Hi Nicolas, We are actually not trying to upload attachments, we want to be able to include images into the follow-up/submission fields, so they show up. Giving the user a better way to express themselves.

like this:

For your information, there is a REST route to upload attachments: https://tuleap.net/api/explorer/#!/artifact_temporary_files/create

Maybe this information could help.

Hi, I have been looking into the way ckeditor is managing the image inclusion.

There are two ways you can include  an image into the submission field right now:

1. Using the URL of the image wich is hosted on the web. This would make the image disappear once it is deleted from that location.
2. Firefox manages the drag and drop feature, including in the html, the image encoded into base64 as a BLOB.

Proposed solutions: 

1. If we are going to use the plugin "UploadImage" that manuel suggested we will have to upload the image into the server's file system and manage the changes applied to this data, once the affiliated comment/artifact/tracker are updated/deleted.
2. We have thought of tweaking ckeditor's plugin "UploadImage" to return the encoded image as part of a json object.

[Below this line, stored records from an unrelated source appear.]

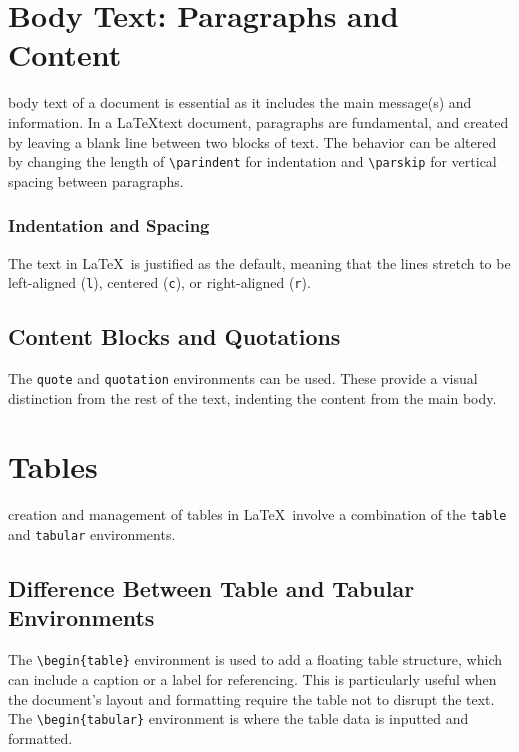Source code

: \documentclass[12pt,journal,compsoc]{IEEEtran}
\begin{document}
\section{Body Text: Paragraphs and Content}
 body text of a document is essential as it includes the main message(s) and information. In a \LaTeX text document, paragraphs are fundamental, and created by leaving a blank line between two blocks of text. The behavior can be altered by changing the length of \texttt{\textbackslash parindent} for indentation and \texttt{\textbackslash parskip} for vertical spacing between paragraphs.  

\subsubsection{Indentation and Spacing}
The text in \LaTeX\ is justified as the default, meaning that the lines stretch to be left-aligned (\texttt{l}), centered (\texttt{c}), or right-aligned (\texttt{r}).

\subsection{Content Blocks and Quotations}
The \texttt{quote} and \texttt{quotation} environments can be used. These provide a visual distinction from the rest of the text, indenting the content from the main body.

\section{Tables}
 creation and management of tables in \LaTeX\ involve a combination of the \texttt{table} and \texttt{tabular} environments.

\subsection{Difference Between Table and Tabular Environments}
The \texttt{\textbackslash begin\{table\}} environment is used to add a floating table structure, which can include a caption or a label for referencing. This is particularly useful when the document's layout and formatting require the table not to disrupt the text. The \texttt{\textbackslash begin\{tabular\}} environment is where the table data is inputted and formatted. 
\end{document}
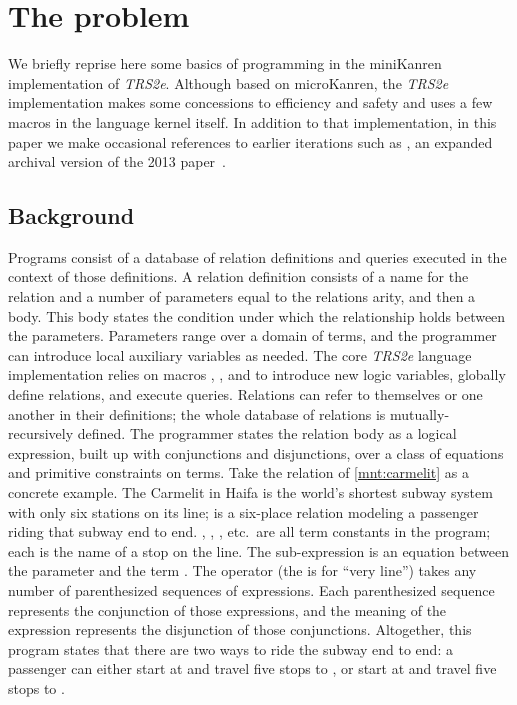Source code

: \documentclass[runningheads,natbib=false]{llncs}
\begin{document}
\section{The problem}\label{sec:all-aboard}

We briefly reprise here some basics of programming in the miniKanren
implementation of \emph{TRS2e}. Although based on microKanren, the
\emph{TRS2e} implementation makes some concessions to efficiency and
safety and uses a few macros in the language kernel itself. In
addition to that implementation, in this paper we make occasional
references to earlier iterations such as
\citet{hemann2016small}, an expanded
archival version of the 2013 paper~\cite{hemann2013muKanren}.

\subsection{Background}

Programs consist of a database of relation definitions and queries
executed in the context of those definitions. A relation definition
consists of a name for the relation and a number of parameters equal
to the relations arity, and then a body. This body states the
condition under which the relationship holds between the parameters.
Parameters range over a domain of terms, and the programmer can
introduce local auxiliary variables as needed. The core \emph{TRS2e}
language implementation relies on macros ,
, and  to introduce new logic
variables, globally define relations, and execute queries. Relations
can refer to themselves or one another in their definitions; the whole
database of relations is mutually-recursively defined. The programmer
states the relation body as a logical expression, built up with
conjunctions and disjunctions, over a class of equations and primitive
constraints on terms. Take the  relation
of \cref{mnt:carmelit} as a concrete example. The Carmelit in Haifa is
the world's shortest subway system with only six stations on its line;
 is a six-place relation modeling a
passenger riding that subway end to end. \@
{}, , ,
etc.\ are all term constants in the program; each is the name of a
stop on the line. The sub-expression
 is an equation between the
parameter  and the term . The
 operator (the  is for
\enquote{very line}) takes any number of parenthesized
sequences of expressions. Each parenthesized sequence represents the
conjunction of those expressions, and the meaning of the
 expression represents the disjunction of those
conjunctions. Altogether, this program states that there are two ways
to ride the subway end to end: a passenger can either start at
 and travel five stops to
, or start at  and travel
five stops to .
\end{document}
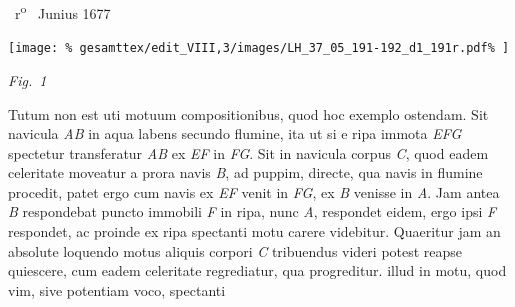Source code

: %
\newpage
%
%
\frenchspacing
\vspace{8mm}
\count{}%
\count{}%
\count{}
\pstart%
\normalsize%
\noindent%
~r\textsuperscript{o}\rbrack\
\pend 
%
\pstart
{} Junius 1677
\pend
%
%
\vspace{1.0em} %
\centerline{%
\texttt{[image: \%
gesamttex/edit\_VIII,3/images/LH\_37\_05\_191-192\_d1\_191r.pdf\%
]}} 
\vspace{0.5em}
\centerline{%
\lbrack\textit{Fig.~1}\rbrack%
}
\vspace{1.5em}
%
\pstart \noindent
Tutum non est uti motuum compositionibus,%
\protect{} quod hoc
exemplo ostendam. Sit %
navicula\protect{} \textit{AB} in aqua labens
secundo flumine,%
\protect{} ita ut si e %
ripa\protect{} immota \textit{EFG} spectetur
transferatur \textit{AB} ex \textit{EF} in \textit{FG}. Sit in %
navicula\protect\index{Sachverzeichnis}{navicula} corpus \textit{C}, quod
eadem celeritate moveatur a prora %
navis\protect{} \textit{B}, ad puppim, directe, qua
%
navis\protect{} in flumine%
\protect{} procedit, patet ergo cum %
navis\protect\index{Sachverzeichnis}{navis} ex 
\textit{EF} venit
in \textit{FG}, 
%
%
ex \textit{B} venisse in \textit{A}. Jam antea \textit{B} respondebat
puncto immobili \textit{F} in ripa, nunc \textit{A}, respondet eidem, ergo
%
%
ipsi \textit{F} respondet, ac proinde ex %
ripa\protect{} spectanti
motu carere videbitur. Quaeritur jam an absolute 
loquendo %
motus\protect{} aliquis corpori \textit{C} tribuendus 
%
%
videri potest reapse quiescere, cum eadem
%
celeritate regrediatur,
%
qua progreditur. 
%
%
illud in motu,%
\protect{} quod vim,%
\protect{} sive potentiam%
\protect{} voco, spectanti
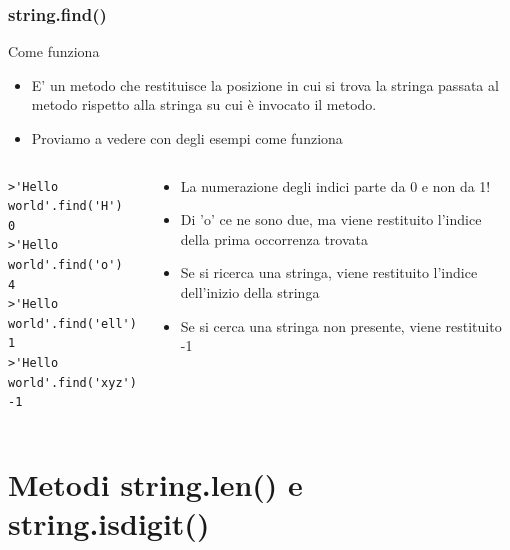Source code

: \documentclass{beamer}
\begin{document}
\begin{frame}[fragile]
\frametitle{string.find()}
\begin{block}{Come funziona}
	\begin{itemize}
		\item E' un metodo che restituisce la posizione in cui si trova la stringa passata al metodo rispetto alla stringa su cui è invocato il metodo.
		\item Proviamo a vedere con degli esempi come funziona
	\end{itemize}
\end{block}
\begin{columns}
	\begin{column}[T]{0.53\textwidth}
		\begin{lstlisting}
>'Hello world'.find('H')
0
>'Hello world'.find('o')
4
>'Hello world'.find('ell')
1
>'Hello world'.find('xyz')
-1
		\end{lstlisting}
	\end{column}
	\begin{column}[T]{0.47\textwidth}
		\begin{itemize}
			\item La numerazione degli indici parte da 0 e non da 1!
			\item Di 'o' ce ne sono due, ma viene restituito l'indice della prima occorrenza trovata
			\item Se si ricerca una stringa, viene restituito l'indice dell'inizio della stringa
			\item Se si cerca una stringa non presente, viene restituito -1
		\end{itemize}
	\end{column}
\end{columns}

\end{frame}

\section{Metodi string.len() e string.isdigit()}
\end{document}
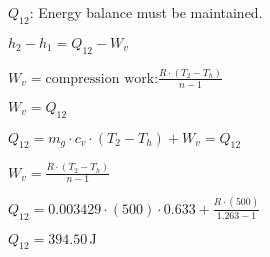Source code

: \( Q_{12} \): Energy balance must be maintained.  

\( h_2 - h_1 = Q_{12} - W_v \)  

\( W_v = \text{compression work:} \frac{R \cdot (T_2 - T_h)}{n - 1} \)  

\( W_v = Q_{12} \)  

\( Q_{12} = m_g \cdot c_v \cdot (T_2 - T_h) + W_v = Q_{12} \)  

\( W_v = \frac{R \cdot (T_2 - T_h)}{n - 1} \)  

\( Q_{12} = 0.003429 \cdot (500) \cdot 0.633 + \frac{R \cdot (500)}{1.263 - 1} \)  

\( Q_{12} = 394.50 \, \text{J} \)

I think that the first solution would be a lot more complicated to implement probably a mess (-_-)". What do you suggest? 

Thanks for the direction, Much Appreciated!

BTW, it seems that ckeditor has plugins to deal with this issue: http://ckeditor.com/addon/uploadimage

Great!

May I suggest that you reply to posts that are talking about this subject on tuleap-devel ML so people are aware that you are working on that ?

Hi,

I ll be looking into the matter, will update with how am going to tackle the problem once i have a better understanding of the way things are working so far.